ISLAMIC WORLD & HASHISH USAGE
In the Islamic world of the 14th century, the use of #hashish became even more prevalent and spread along the East Coast of Africa and to North Africa and Spain. The botanist Ibn Batuta, in his travels from Persia to East Africa, reported that Hashish was eaten by the people, sometimes even in the Mosques.
As the popularity of hashish increased, its widespread use was perceived as a threat to society by responsible political leaders. There had been little reaction from the authorities. The rulers became alarmed when the hashish began to affect all levels of society, including professionals and merchants, and they periodically attempted to suppress its use not so much for moral or religious reasons as to protect the state, while they were able temporarily to decrease hashish consumption, they were never able to suppress it altogether despite their absolute politicaland religious power.
In Egypt the first measures aimed at curtailing hashish use were taken by the governor of Cairo during the last years of the Ayyubid dynasty, that he ordered the destruction of all of the cannabis plants growing in the Kafur park, a favorite gathering place for drifters and other amateurs of hashish, as a poet of the time wrote, "The green plant which grows in the Garden of Kafur replaces in our hearts the effects of wine, old and generous".
The founder of the Mameluk dynasty in Egypt, King al-Zahir Babar (1266-1275), who had defeated the Mongol invaders at Goliath's Well in Syria, made the next attempt to ban the use of cannabis.
In 1324 the governor of Cairo confiscated and destroyed supplies of hashish and the Ayyubid Sultan Nizam-Ud-Din of Syria ordered cannabis plants uprooted andburned, and condemned hashish eaters to having their teeth extracted.

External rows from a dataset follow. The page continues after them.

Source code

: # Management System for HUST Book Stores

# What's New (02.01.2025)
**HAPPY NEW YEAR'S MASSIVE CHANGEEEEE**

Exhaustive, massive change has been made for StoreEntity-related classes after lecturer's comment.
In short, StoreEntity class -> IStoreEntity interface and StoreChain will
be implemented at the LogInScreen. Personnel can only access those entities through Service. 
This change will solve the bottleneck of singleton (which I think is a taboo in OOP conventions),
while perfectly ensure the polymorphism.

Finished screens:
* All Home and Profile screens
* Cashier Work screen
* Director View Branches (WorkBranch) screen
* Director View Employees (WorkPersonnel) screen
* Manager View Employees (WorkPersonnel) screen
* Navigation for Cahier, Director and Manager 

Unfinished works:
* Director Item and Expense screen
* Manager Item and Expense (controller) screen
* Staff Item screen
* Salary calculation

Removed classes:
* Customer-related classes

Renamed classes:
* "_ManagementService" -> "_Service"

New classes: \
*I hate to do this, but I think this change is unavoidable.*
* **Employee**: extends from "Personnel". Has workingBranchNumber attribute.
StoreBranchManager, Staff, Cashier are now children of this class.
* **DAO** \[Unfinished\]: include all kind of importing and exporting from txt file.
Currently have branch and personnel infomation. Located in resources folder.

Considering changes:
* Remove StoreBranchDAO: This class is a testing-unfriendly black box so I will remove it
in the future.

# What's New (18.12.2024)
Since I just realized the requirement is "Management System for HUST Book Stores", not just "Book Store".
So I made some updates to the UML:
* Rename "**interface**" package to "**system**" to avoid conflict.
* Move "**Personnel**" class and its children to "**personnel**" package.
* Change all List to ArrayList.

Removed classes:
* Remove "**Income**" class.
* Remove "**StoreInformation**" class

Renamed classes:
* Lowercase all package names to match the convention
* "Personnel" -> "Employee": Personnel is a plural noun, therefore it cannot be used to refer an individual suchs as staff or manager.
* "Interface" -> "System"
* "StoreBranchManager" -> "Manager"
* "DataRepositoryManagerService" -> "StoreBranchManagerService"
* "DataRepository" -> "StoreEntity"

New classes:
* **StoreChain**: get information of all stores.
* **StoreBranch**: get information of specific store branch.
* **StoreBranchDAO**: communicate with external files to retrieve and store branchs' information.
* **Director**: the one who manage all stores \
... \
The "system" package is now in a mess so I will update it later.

In 1394, Egyptian authorities in Cairo decreed a ban on hashish use and a destruction of the plants. Although these vigorous attempts to suppressing cannabis consumption were short-lived, they do indicate that the rulers felt its widespread use was damaging society.
Islamic society did not have to fear the potential harm that hashish was able by prolonged use to inflict upon individual users. Its most important problem, which called for action, was the cumulative effect produced by large numbers of addicts.
There were no other concerted government attempts at banning the drug after the 14th century. Not until the 19th century were repressive measures again tried. Hashish was widely used in the interval, under the Mameluk rule, which was marked by factionalism, revolts, and repression, when Cannabis was eaten openly and discussed candidly in the streets of Cairo, especially among the poor who claim the drug helps them escape their miserable condition.
In the early part of the 16th century the Mameluks were defeated by the Ottomans, Cannabis was considered to be "The Grass Of The Poor". When European traders introduced tobacco smoking to the Ottoman empire, Tobacco Was Often Smoked With Hashish In A Water Pipe by the common people because it is bought at a reasonable price.
A 17th century historian, Eulogio Efendi, reports that in Constantinople there were more than 1,000 beer shops and 104 wine distributors and 60 places where hashish was sold and smoked. The Arabs society was into a sort of pleasing inebriety, a state of reverie that inspires gaiety and at times agreeable dreams.